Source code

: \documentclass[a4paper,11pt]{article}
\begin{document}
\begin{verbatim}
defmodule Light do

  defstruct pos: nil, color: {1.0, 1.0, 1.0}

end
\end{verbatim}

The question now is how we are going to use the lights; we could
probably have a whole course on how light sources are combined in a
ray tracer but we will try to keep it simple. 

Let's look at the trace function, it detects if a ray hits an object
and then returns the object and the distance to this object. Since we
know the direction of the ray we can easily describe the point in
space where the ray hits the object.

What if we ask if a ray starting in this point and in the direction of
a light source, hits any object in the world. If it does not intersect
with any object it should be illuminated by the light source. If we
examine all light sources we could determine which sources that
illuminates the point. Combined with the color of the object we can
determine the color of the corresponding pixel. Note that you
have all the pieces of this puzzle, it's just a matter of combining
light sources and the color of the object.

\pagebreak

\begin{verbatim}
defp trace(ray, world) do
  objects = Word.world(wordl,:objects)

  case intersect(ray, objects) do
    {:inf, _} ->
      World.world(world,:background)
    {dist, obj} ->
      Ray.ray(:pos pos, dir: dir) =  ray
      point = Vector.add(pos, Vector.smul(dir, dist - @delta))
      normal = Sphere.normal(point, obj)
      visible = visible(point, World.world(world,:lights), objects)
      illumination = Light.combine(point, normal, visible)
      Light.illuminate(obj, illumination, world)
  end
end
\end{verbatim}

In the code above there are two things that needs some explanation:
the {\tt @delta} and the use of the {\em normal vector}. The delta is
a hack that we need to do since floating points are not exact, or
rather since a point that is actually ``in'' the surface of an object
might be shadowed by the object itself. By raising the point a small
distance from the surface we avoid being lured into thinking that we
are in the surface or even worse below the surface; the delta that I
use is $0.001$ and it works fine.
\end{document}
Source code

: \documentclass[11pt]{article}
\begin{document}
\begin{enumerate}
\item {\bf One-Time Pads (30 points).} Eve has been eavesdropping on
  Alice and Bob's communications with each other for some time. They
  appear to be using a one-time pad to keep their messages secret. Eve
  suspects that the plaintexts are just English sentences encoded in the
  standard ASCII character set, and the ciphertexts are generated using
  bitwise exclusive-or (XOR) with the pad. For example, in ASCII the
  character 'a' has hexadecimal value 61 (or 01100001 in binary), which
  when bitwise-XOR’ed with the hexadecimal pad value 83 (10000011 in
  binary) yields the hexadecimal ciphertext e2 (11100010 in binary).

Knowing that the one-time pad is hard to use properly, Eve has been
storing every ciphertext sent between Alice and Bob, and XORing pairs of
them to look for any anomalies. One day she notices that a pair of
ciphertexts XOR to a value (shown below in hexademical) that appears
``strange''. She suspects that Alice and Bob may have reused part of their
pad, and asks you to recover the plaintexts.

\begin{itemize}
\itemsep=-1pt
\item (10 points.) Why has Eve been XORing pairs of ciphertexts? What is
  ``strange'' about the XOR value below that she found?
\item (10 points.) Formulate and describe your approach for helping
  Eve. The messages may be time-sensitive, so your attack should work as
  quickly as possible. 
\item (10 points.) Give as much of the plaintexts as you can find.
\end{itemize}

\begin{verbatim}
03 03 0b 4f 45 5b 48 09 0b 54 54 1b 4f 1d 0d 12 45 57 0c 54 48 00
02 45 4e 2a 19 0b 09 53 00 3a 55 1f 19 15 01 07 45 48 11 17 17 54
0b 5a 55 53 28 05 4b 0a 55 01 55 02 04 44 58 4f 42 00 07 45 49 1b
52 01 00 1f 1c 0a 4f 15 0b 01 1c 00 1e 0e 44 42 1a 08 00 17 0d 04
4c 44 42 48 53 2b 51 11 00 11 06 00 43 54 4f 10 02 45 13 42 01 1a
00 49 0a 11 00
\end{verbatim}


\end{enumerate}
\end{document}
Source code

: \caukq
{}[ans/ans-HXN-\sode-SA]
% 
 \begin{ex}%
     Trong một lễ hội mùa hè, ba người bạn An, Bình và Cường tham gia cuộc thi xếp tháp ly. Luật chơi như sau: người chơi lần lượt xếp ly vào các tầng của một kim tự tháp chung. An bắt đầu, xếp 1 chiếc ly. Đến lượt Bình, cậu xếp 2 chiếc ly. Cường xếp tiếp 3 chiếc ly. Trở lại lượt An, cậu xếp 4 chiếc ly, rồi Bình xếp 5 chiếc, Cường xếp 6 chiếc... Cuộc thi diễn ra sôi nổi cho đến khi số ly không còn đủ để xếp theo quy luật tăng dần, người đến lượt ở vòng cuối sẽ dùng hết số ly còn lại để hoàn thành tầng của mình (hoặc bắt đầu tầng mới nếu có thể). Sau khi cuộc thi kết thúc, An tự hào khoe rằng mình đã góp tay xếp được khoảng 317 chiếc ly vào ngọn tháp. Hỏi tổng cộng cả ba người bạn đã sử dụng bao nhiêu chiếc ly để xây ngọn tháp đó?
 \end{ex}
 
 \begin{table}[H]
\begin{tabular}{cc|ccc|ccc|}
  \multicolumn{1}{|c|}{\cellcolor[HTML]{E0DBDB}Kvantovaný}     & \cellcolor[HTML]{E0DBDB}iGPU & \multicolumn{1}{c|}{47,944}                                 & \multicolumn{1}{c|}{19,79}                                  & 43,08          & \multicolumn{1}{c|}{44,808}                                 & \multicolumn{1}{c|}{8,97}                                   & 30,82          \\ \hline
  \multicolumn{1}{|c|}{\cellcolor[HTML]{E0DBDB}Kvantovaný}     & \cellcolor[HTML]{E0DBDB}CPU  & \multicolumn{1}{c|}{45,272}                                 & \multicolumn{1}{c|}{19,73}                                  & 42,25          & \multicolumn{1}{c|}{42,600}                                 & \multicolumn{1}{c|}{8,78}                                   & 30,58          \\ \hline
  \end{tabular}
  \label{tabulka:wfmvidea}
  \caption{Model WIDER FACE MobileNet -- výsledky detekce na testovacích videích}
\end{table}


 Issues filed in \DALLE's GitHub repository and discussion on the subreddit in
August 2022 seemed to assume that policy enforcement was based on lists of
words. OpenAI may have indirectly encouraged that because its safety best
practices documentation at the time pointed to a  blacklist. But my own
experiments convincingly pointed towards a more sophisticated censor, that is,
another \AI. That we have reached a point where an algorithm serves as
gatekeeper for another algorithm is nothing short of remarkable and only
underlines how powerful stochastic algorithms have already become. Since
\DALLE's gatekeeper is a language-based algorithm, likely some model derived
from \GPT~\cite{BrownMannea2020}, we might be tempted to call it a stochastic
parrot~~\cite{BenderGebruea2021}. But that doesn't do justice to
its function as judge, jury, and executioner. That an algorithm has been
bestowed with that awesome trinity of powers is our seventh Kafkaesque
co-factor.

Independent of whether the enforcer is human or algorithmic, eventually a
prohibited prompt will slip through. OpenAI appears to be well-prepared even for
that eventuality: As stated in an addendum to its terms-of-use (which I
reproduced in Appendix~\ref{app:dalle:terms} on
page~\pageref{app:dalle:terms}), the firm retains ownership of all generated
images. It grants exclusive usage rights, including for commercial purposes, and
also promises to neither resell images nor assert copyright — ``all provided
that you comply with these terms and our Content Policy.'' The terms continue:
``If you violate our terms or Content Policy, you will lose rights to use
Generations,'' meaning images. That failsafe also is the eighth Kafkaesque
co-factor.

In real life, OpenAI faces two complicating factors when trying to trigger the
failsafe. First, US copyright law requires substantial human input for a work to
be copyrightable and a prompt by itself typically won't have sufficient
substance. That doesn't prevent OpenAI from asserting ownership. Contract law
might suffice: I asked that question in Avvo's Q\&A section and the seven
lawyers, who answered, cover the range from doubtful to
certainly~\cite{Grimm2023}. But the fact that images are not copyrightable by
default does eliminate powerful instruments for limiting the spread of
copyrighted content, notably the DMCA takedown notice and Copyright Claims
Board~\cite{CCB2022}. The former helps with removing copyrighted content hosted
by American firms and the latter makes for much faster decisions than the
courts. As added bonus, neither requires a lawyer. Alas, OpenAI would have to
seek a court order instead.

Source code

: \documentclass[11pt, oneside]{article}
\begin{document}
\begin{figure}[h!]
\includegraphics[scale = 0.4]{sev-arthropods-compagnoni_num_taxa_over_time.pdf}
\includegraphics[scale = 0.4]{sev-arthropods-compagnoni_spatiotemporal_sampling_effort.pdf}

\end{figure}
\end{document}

━━━

For the material above, reproduce exactly the lines from the line with "August 2022 seemed" to the line with "underlines how powerful", inclusive, and exclude all others.

August 2022 seemed to assume that policy enforcement was based on lists of
words. OpenAI may have indirectly encouraged that because its safety best
practices documentation at the time pointed to a  blacklist. But my own
experiments convincingly pointed towards a more sophisticated censor, that is,
another \AI. That we have reached a point where an algorithm serves as
gatekeeper for another algorithm is nothing short of remarkable and only
underlines how powerful stochastic algorithms have already become. Since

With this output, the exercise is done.